What is a GAN?
A Generative Adversarial Network, or GAN, is one of the most clever ideas in AI. It's a system where two neural networks are locked in a creative competition—a game of cat and mouse that results in stunningly realistic content.
Meet the Players: The Forger & The Detective
A GAN has two parts:
- The Generator (The Forger): Its only job is to create fake content (like images or text) that looks completely real. It starts by creating random noise.
- The Discriminator (The Detective): Its only job is to look at a piece of content and decide if it's real (from a training dataset) or fake (from the Generator).
Round 1: The First Forgery is Rejected
The Generator creates its first, clumsy fake and shows it to the Discriminator. The Discriminator, having been trained on thousands of real masterpieces, easily spots the forgery and rejects it, sending back a simple signal: "That's Fake."
The Feedback Loop: Learning from Failure
This "fake" signal is crucial. The Generator uses this feedback to slightly adjust its own parameters. It asks itself, "What part of my creation screamed 'fake'?" It then tries again, creating a slightly better forgery.

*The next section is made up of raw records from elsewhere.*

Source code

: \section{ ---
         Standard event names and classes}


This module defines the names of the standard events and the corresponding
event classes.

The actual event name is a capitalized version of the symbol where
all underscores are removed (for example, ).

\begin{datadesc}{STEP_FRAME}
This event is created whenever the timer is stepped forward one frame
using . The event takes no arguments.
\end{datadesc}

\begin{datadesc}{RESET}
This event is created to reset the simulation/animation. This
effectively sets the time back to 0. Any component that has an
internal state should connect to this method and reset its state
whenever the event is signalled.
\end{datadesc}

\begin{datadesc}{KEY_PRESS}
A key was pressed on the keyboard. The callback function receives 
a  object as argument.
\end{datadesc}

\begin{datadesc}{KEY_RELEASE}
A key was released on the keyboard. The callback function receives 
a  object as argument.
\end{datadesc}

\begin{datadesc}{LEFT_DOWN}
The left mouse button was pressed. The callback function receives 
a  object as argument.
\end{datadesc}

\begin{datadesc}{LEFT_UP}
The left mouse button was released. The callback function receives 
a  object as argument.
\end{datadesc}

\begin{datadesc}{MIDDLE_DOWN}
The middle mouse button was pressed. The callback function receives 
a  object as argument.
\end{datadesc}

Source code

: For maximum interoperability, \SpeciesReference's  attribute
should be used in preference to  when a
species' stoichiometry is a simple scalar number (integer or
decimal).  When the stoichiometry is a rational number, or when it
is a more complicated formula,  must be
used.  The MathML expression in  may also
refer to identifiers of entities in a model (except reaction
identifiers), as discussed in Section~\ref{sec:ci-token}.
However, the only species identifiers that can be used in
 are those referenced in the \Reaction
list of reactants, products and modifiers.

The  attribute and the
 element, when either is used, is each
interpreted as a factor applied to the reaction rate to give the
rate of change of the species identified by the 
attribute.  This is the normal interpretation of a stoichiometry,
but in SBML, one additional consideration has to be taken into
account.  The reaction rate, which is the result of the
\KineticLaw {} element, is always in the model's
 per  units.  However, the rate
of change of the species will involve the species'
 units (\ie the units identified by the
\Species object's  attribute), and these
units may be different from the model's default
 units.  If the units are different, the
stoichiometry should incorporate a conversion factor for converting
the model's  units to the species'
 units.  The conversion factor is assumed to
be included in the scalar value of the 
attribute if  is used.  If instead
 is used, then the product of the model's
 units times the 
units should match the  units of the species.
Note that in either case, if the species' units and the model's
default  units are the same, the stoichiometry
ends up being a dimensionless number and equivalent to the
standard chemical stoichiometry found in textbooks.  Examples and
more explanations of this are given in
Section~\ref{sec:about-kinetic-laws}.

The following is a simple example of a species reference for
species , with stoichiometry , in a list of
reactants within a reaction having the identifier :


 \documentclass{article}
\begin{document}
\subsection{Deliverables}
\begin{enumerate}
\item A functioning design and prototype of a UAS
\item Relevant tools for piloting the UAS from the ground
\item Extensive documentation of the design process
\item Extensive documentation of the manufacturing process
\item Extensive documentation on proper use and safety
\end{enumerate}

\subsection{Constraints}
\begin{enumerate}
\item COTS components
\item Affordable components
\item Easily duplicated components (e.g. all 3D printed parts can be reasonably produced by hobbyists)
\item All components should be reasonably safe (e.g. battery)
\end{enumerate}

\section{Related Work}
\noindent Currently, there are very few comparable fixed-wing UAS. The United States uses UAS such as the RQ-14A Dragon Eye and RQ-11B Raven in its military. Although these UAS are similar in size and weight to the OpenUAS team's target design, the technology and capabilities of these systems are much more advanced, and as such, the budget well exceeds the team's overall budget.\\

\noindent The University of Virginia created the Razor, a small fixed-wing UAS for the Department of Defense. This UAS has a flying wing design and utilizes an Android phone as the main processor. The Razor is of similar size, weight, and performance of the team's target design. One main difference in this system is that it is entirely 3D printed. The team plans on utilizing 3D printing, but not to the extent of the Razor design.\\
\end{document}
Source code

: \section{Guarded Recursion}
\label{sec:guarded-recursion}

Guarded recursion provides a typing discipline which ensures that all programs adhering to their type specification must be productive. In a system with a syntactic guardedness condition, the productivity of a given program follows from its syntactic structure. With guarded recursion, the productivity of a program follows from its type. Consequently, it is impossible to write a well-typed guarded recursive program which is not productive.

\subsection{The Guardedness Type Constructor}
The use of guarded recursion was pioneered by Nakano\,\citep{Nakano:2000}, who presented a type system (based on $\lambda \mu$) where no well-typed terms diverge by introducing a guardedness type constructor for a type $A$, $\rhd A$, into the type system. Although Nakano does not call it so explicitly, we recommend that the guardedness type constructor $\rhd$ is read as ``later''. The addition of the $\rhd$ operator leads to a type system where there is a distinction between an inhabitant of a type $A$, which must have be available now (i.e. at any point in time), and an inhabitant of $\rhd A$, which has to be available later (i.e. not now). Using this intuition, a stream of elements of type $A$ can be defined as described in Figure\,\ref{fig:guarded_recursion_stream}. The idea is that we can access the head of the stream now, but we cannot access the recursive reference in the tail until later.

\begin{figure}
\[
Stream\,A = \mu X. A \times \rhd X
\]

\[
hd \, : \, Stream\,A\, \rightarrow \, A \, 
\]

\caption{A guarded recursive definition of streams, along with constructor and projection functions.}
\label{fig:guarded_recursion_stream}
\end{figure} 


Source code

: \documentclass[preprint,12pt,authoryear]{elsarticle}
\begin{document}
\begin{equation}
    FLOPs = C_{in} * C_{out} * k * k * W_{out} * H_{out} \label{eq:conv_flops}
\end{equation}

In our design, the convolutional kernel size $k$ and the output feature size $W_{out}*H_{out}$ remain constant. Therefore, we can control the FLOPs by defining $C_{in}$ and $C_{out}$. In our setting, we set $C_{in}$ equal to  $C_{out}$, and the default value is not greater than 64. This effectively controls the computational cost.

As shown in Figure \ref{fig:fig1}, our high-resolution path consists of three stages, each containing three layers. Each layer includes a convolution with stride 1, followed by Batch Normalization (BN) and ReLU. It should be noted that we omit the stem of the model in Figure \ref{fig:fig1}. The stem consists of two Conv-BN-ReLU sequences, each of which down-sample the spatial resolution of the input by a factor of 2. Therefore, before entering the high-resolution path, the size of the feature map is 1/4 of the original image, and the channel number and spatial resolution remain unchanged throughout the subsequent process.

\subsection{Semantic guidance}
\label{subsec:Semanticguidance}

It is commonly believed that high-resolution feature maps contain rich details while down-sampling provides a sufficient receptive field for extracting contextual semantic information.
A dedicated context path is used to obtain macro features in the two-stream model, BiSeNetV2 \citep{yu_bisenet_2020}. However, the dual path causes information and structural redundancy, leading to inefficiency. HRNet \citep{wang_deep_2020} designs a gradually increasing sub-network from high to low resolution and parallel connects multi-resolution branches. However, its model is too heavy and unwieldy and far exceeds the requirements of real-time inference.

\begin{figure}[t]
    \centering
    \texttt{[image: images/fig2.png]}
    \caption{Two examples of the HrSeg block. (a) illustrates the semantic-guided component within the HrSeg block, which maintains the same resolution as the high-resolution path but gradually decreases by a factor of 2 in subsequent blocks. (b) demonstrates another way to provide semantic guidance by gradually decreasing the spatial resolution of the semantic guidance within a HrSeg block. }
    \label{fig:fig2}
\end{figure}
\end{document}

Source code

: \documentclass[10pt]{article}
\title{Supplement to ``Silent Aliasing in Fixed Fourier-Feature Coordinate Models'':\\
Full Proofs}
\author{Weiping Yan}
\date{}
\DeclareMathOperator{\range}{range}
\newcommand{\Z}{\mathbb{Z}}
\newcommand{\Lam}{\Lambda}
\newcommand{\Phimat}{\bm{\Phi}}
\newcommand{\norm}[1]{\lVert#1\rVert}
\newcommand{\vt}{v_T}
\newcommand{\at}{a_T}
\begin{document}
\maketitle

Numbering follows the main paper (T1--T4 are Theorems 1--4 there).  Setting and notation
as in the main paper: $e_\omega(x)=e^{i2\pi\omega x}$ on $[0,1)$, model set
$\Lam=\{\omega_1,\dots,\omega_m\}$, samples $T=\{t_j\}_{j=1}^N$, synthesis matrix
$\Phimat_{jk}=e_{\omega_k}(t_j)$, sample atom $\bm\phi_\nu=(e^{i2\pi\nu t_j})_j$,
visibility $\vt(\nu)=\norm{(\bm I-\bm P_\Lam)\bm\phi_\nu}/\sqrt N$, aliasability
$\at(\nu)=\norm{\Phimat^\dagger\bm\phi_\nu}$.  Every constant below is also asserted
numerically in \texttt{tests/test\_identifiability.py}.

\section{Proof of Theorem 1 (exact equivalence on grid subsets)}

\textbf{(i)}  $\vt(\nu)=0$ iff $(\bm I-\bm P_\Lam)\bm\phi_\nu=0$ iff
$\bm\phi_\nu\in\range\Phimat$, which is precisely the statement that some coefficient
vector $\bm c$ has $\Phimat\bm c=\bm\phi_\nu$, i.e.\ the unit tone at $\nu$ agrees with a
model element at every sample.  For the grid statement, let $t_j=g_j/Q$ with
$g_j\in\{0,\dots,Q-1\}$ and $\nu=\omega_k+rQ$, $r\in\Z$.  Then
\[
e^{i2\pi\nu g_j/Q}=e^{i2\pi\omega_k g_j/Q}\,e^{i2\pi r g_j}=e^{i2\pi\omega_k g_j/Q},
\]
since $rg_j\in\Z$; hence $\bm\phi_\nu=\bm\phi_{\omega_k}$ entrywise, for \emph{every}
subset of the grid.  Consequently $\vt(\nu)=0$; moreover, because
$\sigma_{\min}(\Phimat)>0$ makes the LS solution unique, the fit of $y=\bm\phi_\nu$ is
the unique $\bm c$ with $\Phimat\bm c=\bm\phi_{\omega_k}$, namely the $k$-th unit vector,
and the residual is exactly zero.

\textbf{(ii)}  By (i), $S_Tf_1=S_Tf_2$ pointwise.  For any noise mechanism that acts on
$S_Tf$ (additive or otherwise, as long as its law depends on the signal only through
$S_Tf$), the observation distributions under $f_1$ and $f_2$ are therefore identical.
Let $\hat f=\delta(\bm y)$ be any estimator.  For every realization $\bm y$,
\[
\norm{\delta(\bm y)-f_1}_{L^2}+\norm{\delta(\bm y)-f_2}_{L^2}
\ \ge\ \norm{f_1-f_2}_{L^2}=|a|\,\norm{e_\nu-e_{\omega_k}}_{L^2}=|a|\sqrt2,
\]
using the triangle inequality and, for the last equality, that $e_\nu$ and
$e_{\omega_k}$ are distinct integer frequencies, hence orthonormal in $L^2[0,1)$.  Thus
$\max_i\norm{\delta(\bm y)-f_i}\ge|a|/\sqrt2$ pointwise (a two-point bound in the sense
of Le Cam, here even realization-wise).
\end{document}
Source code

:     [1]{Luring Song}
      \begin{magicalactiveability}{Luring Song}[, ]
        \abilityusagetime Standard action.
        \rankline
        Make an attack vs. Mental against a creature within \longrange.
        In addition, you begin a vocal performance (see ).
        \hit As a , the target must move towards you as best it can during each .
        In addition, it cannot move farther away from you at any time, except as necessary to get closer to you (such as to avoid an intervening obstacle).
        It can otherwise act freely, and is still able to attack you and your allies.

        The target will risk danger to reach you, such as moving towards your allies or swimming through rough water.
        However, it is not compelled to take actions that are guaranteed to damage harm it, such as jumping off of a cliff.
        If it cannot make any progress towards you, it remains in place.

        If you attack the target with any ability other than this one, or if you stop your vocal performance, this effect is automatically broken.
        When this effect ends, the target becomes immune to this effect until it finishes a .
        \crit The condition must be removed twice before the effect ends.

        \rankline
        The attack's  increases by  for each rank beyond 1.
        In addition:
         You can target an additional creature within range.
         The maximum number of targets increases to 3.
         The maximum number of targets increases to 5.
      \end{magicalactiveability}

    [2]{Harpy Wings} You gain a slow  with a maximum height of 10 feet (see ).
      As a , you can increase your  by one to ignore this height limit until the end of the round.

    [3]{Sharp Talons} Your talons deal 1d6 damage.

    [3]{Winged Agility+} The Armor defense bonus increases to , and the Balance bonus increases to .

This cycle repeats millions of times, with the Forger getting better with every rejection.
The Goal: Fooling the Expert
The ultimate goal is for the Generator to become so good that the Discriminator is fooled about 50% of the time—it can no longer reliably tell the difference between the real thing and the forgery. At this point, called "equilibrium," the Generator has become a master at creating realistic content.
A Creative Arms Race
This constant, adversarial competition is what makes GANs so powerful. They are responsible for creating hyper-realistic faces, deepfakes, and some forms of AI art. By pitting two AIs against each other, we create a system that pushes itself to achieve incredible levels of creativity.